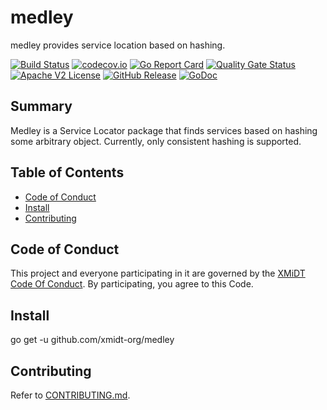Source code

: # medley

medley provides service location based on hashing.

[![Build Status](https://github.com/xmidt-org/medley/actions/workflows/ci.yml/badge.svg)](https://github.com/xmidt-org/medley/actions/workflows/ci.yml)
[![codecov.io](http://codecov.io/github/xmidt-org/medley/coverage.svg?branch=main)](http://codecov.io/github/xmidt-org/medley?branch=main)
[![Go Report Card](https://goreportcard.com/badge/github.com/xmidt-org/medley)](https://goreportcard.com/report/github.com/xmidt-org/medley)
[![Quality Gate Status](https://sonarcloud.io/api/project_badges/measure?project=xmidt-org_medley&metric=alert_status)](https://sonarcloud.io/dashboard?id=xmidt-org_medley)
[![Apache V2 License](http://img.shields.io/badge/license-Apache%20V2-blue.svg)](https://github.com/xmidt-org/medley/blob/main/LICENSE)
[![GitHub Release](https://img.shields.io/github/release/xmidt-org/medley.svg)](CHANGELOG.md)
[![GoDoc](https://pkg.go.dev/badge/github.com/xmidt-org/medley)](https://pkg.go.dev/github.com/xmidt-org/medley)

## Summary

Medley is a Service Locator package that finds services based on hashing some arbitrary object. Currently, only consistent hashing is supported.

## Table of Contents

- [Code of Conduct](#code-of-conduct)
- [Install](#install)
- [Contributing](#contributing)

## Code of Conduct

This project and everyone participating in it are governed by the [XMiDT Code Of Conduct](https://xmidt.io/code_of_conduct/). 
By participating, you agree to this Code.

## Install

go get -u github.com/xmidt-org/medley

## Contributing

Refer to [CONTRIBUTING.md](CONTRIBUTING.md).
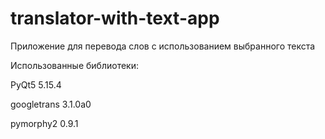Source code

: # translator-with-text-app
Приложение для перевода слов с использованием выбранного текста

Использованные библиотеки:

PyQt5 5.15.4

googletrans 3.1.0a0

pymorphy2 0.9.1
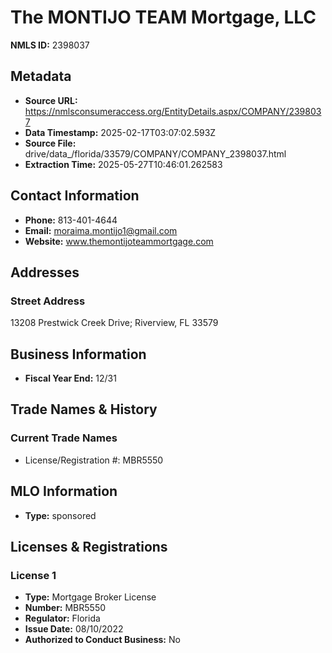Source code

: # The MONTIJO TEAM Mortgage, LLC

**NMLS ID:** 2398037

## Metadata
- **Source URL:** https://nmlsconsumeraccess.org/EntityDetails.aspx/COMPANY/2398037
- **Data Timestamp:** 2025-02-17T03:07:02.593Z
- **Source File:** drive/data_/florida/33579/COMPANY/COMPANY_2398037.html
- **Extraction Time:** 2025-05-27T10:46:01.262583

## Contact Information
- **Phone:** 813-401-4644
- **Email:** moraima.montijo1@gmail.com
- **Website:** www.themontijoteammortgage.com

## Addresses
### Street Address
13208 Prestwick Creek Drive; Riverview, FL 33579

## Business Information
- **Fiscal Year End:** 12/31

## Trade Names & History
### Current Trade Names
- License/Registration #: MBR5550

## MLO Information
- **Type:** sponsored

## Licenses & Registrations

### License 1
- **Type:** Mortgage Broker License
- **Number:** MBR5550
- **Regulator:** Florida
- **Issue Date:** 08/10/2022
- **Authorized to Conduct Business:** No
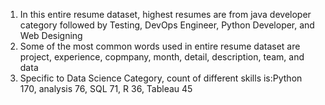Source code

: 1. In this entire resume dataset, highest resumes are from java developer category followed by Testing, DevOps Engineer, Python Developer, and Web Designing 
2. Some of the most common words used in entire resume dataset are project, experience, copmpany, month, detail, description, team, and data
3. Specific to Data Science Category, count of different skills is:Python 170, analysis 76, SQL 71, R 36, Tableau 45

◇ ◇ ◇

EXERCISE DESCRIPTION: Write out exactly the lines beginning with the line that holds "- **Fiscal Year End:** 12/31" and ending with the final line of the data, both ends included, without the pictures.

ANSWER TO THIS TASK:
- **Fiscal Year End:** 12/31

## Trade Names & History
### Current Trade Names
- License/Registration #: MBR5550

## MLO Information
- **Type:** sponsored

## Licenses & Registrations

### License 1
- **Type:** Mortgage Broker License
- **Number:** MBR5550
- **Regulator:** Florida
- **Issue Date:** 08/10/2022
- **Authorized to Conduct Business:** No
Source code

: 1. In this entire resume dataset, highest resumes are from java developer category followed by Testing, DevOps Engineer, Python Developer, and Web Designing 
2. Some of the most common words used in entire resume dataset are project, experience, copmpany, month, detail, description, team, and data
3. Specific to Data Science Category, count of different skills is:Python 170, analysis 76, SQL 71, R 36, Tableau 45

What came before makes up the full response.